» **Task details**:
Within the entries below, how many lines carry the word "true"? State the number and stop.

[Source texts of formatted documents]
■ ■ ■ ■ ■
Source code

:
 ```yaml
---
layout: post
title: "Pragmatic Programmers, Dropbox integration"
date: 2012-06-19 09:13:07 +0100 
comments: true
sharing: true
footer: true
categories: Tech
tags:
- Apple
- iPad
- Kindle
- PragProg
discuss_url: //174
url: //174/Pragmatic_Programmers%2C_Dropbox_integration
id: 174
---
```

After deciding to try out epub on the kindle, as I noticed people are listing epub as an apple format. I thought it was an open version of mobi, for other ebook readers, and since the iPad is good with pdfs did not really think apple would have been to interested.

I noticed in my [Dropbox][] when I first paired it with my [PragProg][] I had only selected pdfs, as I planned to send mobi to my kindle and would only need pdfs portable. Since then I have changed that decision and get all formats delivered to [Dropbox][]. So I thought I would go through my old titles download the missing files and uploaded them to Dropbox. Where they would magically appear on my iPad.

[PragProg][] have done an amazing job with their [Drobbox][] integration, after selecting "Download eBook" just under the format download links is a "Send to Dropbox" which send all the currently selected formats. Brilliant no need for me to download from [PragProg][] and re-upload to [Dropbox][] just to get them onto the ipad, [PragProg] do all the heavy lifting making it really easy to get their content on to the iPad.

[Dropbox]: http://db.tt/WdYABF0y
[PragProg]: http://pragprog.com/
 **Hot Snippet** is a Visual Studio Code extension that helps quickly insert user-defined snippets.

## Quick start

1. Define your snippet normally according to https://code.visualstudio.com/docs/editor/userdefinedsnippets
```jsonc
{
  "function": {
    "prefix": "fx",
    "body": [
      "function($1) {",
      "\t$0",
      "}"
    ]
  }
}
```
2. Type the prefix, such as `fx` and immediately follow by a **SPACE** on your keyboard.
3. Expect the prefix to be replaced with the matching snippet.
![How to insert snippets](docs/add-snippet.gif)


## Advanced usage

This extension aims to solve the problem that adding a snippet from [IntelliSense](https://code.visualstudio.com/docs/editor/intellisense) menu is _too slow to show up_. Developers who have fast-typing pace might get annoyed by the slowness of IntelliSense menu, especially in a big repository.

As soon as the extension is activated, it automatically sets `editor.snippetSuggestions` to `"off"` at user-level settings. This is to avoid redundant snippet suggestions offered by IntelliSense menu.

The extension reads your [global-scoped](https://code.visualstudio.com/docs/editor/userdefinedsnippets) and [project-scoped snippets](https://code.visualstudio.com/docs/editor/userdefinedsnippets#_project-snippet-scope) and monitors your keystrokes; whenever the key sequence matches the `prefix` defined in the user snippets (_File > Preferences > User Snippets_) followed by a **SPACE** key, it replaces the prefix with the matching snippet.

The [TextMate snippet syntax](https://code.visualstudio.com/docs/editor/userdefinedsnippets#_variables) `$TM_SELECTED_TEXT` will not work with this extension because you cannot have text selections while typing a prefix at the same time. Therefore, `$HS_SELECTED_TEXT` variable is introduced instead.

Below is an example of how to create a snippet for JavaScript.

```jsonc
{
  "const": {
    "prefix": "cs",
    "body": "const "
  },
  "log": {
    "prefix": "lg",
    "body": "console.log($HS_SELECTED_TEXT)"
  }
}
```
■ ■ ■ ■ ■
» **Answer**:
3